Former CEO Of BET Shares Her Struggles, Successes

Debra Lee, former CEO of Black Entertainment Television (BET), spoke to the Cornell community Feb. 20 about her journey from growing up in the segregated South to shattering glass ceilings while becoming one of the most powerful businesspeople in America.

In a virtual webinar moderated by Sonia Rucker, associate vice president of the Department of Inclusion and Belonging, Lee discussed her struggles navigating the rough terrain of the entertainment industry as a Black woman. She candidly spoke about her relationships with her parents, children and BET founder Bob Johnson, which are all documented in her new memoir, “I Am Debra Lee.”

Debra Lee, former CEO of Black Entertainment Television.

Credit: Provided

Debra Lee, former CEO of Black Entertainment Television.

“Life is a series of questions you have to figure out on your own most of the time, and that even applies to being CEO of a company,” said Lee, who led BET from 2005 to 2018. “I wanted to write the high points and low points. I want young people, especially young girls, to know that you can still be successful even if you make mistakes or have missteps.”

For Rucker, the opportunity to speak with Lee was deeply personal.

“Like so many Black teenagers in the late ’80s and ’90s, I grew up watching BET,” Rucker said. “It was one of the few places on television where Black teenagers felt represented, visible and special. We may not have known who Ms. Lee was or the role she played, but for decades, BET put Black culture out there for the world to see and enjoy. It became our way to connect with others across the country, and Ms. Lee was inextricably tied to all those special memories we had growing up.”

Lee said her studies at Brown University and Harvard Law School prepared her for making difficult decisions regarding free speech, and recalled the moment she rejected a Kanye West music video from being televised on BET because of controversial content, taking a stance against the popular rapper.

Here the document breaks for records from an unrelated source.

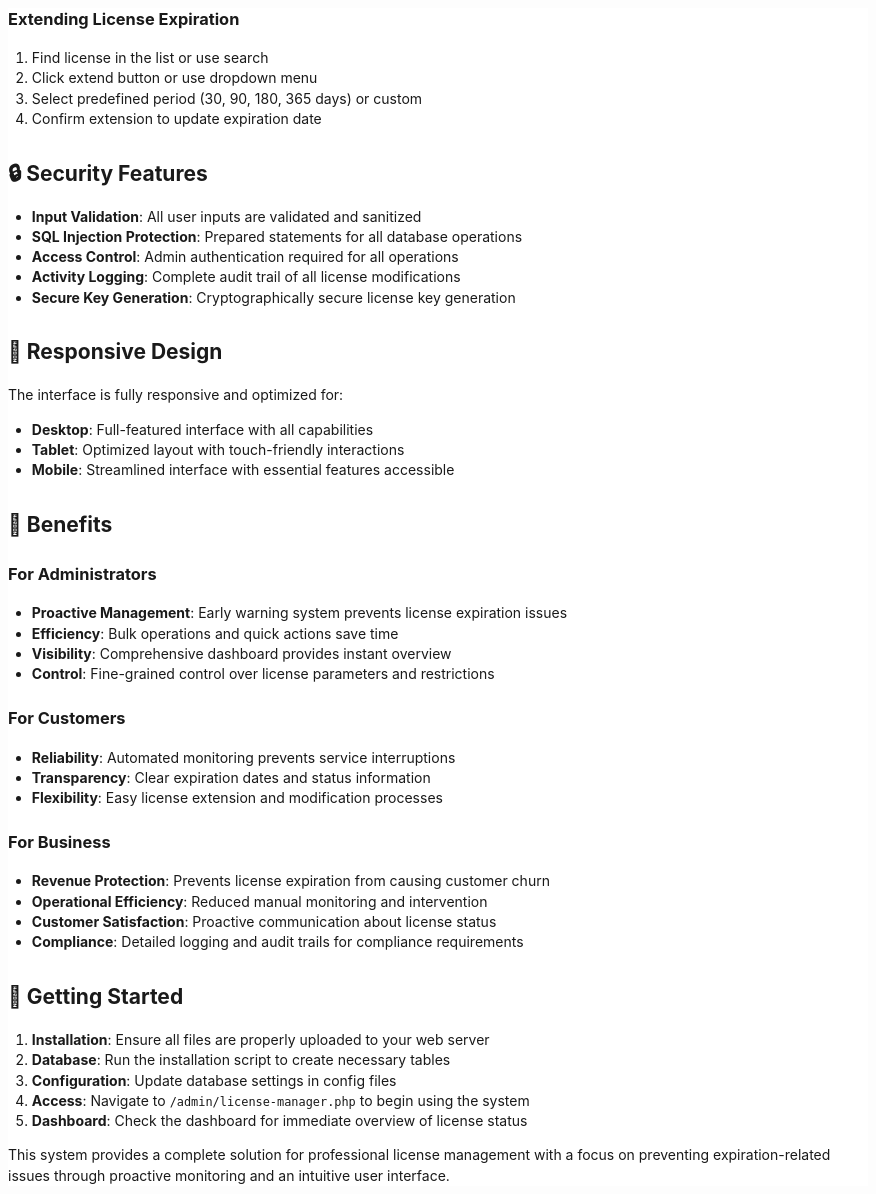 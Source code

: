 ### Extending License Expiration
1. Find license in the list or use search
2. Click extend button or use dropdown menu
3. Select predefined period (30, 90, 180, 365 days) or custom
4. Confirm extension to update expiration date

## 🔒 Security Features

- **Input Validation**: All user inputs are validated and sanitized
- **SQL Injection Protection**: Prepared statements for all database operations
- **Access Control**: Admin authentication required for all operations
- **Activity Logging**: Complete audit trail of all license modifications
- **Secure Key Generation**: Cryptographically secure license key generation

## 📱 Responsive Design

The interface is fully responsive and optimized for:
- **Desktop**: Full-featured interface with all capabilities
- **Tablet**: Optimized layout with touch-friendly interactions
- **Mobile**: Streamlined interface with essential features accessible

## 🎯 Benefits

### For Administrators
- **Proactive Management**: Early warning system prevents license expiration issues
- **Efficiency**: Bulk operations and quick actions save time
- **Visibility**: Comprehensive dashboard provides instant overview
- **Control**: Fine-grained control over license parameters and restrictions

### For Customers
- **Reliability**: Automated monitoring prevents service interruptions
- **Transparency**: Clear expiration dates and status information
- **Flexibility**: Easy license extension and modification processes

### For Business
- **Revenue Protection**: Prevents license expiration from causing customer churn
- **Operational Efficiency**: Reduced manual monitoring and intervention
- **Customer Satisfaction**: Proactive communication about license status
- **Compliance**: Detailed logging and audit trails for compliance requirements

## 🚀 Getting Started

1. **Installation**: Ensure all files are properly uploaded to your web server
2. **Database**: Run the installation script to create necessary tables
3. **Configuration**: Update database settings in config files
4. **Access**: Navigate to `/admin/license-manager.php` to begin using the system
5. **Dashboard**: Check the dashboard for immediate overview of license status

This system provides a complete solution for professional license management with a focus on preventing expiration-related issues through proactive monitoring and an intuitive user interface.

“There was an added pressure when it came to handling situations that didn’t always paint women in a positive light,” Lee said. “So, I brought my feelings as a woman and mother into my decision-making. I used to say my kids were my internal focus group. Especially my daughter. I’d ask her, ‘What do you think of this?’ or ‘Does this video offend you?’ All I could do was make the best decisions I could at the time. But as a woman, I did feel more of an expectation to get it right.”

Christine D. Lovely, vice president and chief human resources officer, attended the webinar and acknowledged Lee’s legacy.

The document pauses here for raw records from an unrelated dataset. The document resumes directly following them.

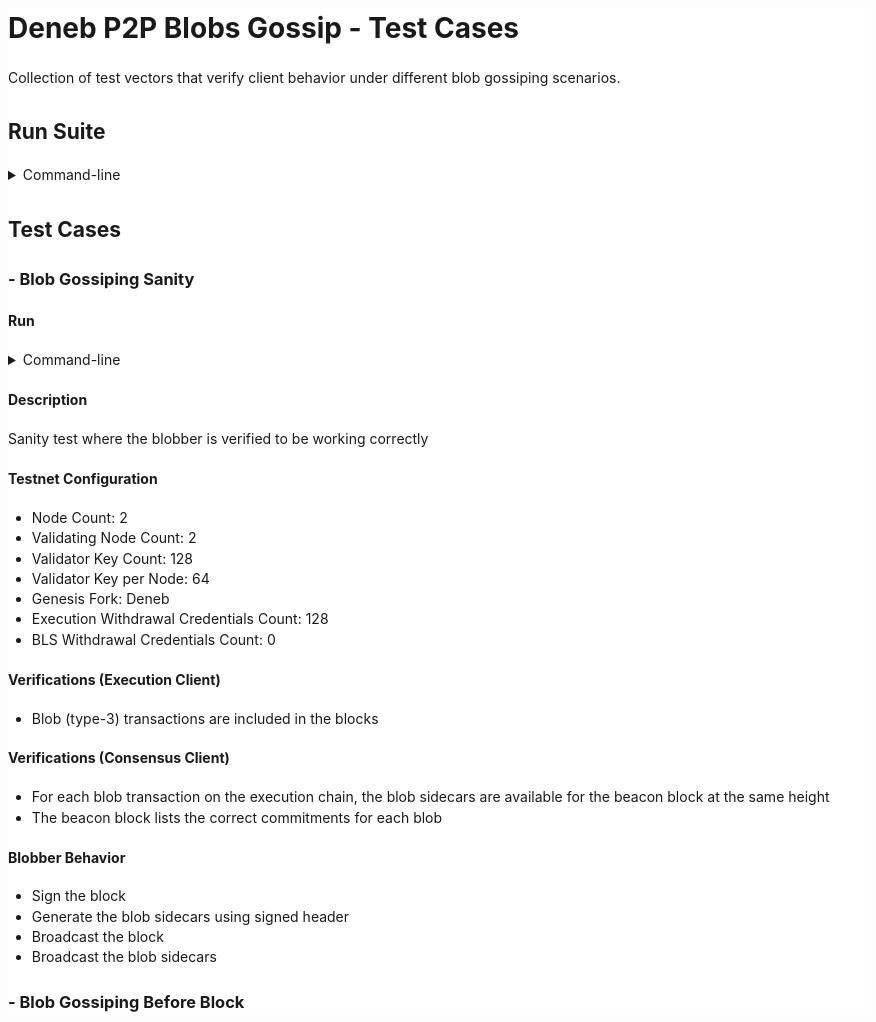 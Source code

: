 # Deneb P2P Blobs Gossip - Test Cases

Collection of test vectors that verify client behavior under different blob gossiping scenarios.

## Run Suite

<details><summary>Command-line</summary></details>

## Test Cases

### - Blob Gossiping Sanity

#### Run

<details><summary>Command-line</summary></details>

#### Description


Sanity test where the blobber is verified to be working correctly


#### Testnet Configuration


- Node Count: 2
- Validating Node Count: 2
- Validator Key Count: 128
- Validator Key per Node: 64
- Genesis Fork: Deneb
- Execution Withdrawal Credentials Count: 128
- BLS Withdrawal Credentials Count: 0

#### Verifications (Execution Client)


- Blob (type-3) transactions are included in the blocks

#### Verifications (Consensus Client)


- For each blob transaction on the execution chain, the blob sidecars are available for the beacon block at the same height
- The beacon block lists the correct commitments for each blob

#### Blobber Behavior


- Sign the block
- Generate the blob sidecars using signed header
- Broadcast the block
- Broadcast the blob sidecars

### - Blob Gossiping Before Block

“Debra Lee is Black history,” Lovely said after the event. “She had such a significant impact on the Black pop culture and entertainment world that should be remembered. I hope attendees were inspired and appreciated that human stories are complex and multifaceted.”

At 65, Lee stepped away from the entertainment industry after more than 30 years at BET and now works to provide more opportunities for Black men and women in the corporate world. Lee is active as the founder of Women Defined, a foundation supporting Black female leadership, and is the co-founder of Monarchs Collective, a company that aims to change the complexion of board rooms and leadership ranks.

“I just feel like there’s too much else to do,” Lee said when asked whether she’s taken time to relax during retirement. “I’m looking forward to the next chapter. And there will be one.”

The webinar was co-sponsored by Cornell’s Department of Inclusion and Belonging; Hans Bethe House; the Cornell Nolan School’s Office of Diversity and Inclusion; the Dyson School of Applied Economics and Management’s Office of Diversity and Inclusion; Diversity Programs in Engineering; the Cornell Bowers CIS Office of Diversity, Equity, and Inclusion; the Women of Color Colleague Network Group; the Young Professionals Colleague Network Group; and Cornell’s Office of Workforce Engagement.

Grace DePaull is a writer for the Division of Human Resources.